More than 2,000 people die each year from mesothelioma and asbestos-related lung cancer as a result of past exposure to asbestos at work. As such, the HSE are getting tough on organisations who place personnel at risk – and schools are not immune.

In 2018, Kent County Council (KCC) were fined £200,000 after asbestos was disturbed at Lansdowne Primary School. A caretaker had removed a steriliser unit in the kitchen, exposing and leaving an asbestos rope hanging from the ceiling.

What do you need to do?

Those responsible for the maintenance and repair of school buildings have a legal duty to manage any on-site asbestos.

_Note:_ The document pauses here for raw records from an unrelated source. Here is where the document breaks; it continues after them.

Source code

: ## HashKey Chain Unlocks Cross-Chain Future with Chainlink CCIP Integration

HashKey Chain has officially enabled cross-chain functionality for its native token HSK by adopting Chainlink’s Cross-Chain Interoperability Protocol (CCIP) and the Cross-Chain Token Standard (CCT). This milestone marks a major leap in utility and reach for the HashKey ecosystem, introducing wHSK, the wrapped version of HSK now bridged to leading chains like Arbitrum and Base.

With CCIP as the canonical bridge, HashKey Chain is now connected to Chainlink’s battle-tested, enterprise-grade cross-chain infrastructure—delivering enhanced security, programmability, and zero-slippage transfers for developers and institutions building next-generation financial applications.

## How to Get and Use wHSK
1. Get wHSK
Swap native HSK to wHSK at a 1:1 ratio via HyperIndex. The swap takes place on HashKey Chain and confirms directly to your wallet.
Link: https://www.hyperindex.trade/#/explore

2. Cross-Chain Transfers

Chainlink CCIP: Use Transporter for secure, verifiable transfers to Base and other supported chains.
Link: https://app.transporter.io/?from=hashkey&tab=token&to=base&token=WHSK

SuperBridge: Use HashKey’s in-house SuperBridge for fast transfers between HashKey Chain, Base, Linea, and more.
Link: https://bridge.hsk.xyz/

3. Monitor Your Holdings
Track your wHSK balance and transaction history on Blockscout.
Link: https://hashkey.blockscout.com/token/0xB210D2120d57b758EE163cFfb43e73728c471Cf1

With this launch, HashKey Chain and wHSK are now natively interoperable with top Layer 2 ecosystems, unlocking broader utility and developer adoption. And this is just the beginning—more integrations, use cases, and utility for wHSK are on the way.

Buildings built in or after 2000 are unlikely to contain asbestos fibres but older sites must comply with the Control of Asbestos Regulations (CAR) 2012.

These require you to:

● Take reasonable steps to determine the location and condition of materials likely to contain asbestos.
● Presume materials contain asbestos unless there is strong evidence that they do not.
● Keep a current record of the location and condition of the asbestos-containing materials (ACMs) or presumed ACMs on the premises.
● Assess the likelihood of exposure to fibres from these materials and prepare a management plan setting out how the risks from the materials are to be managed.
● Take the necessary steps to put the plan into action.
● Review and monitor the plan.
● Provide information on the location and condition of the materials to anyone who is liable to work on or disturb them.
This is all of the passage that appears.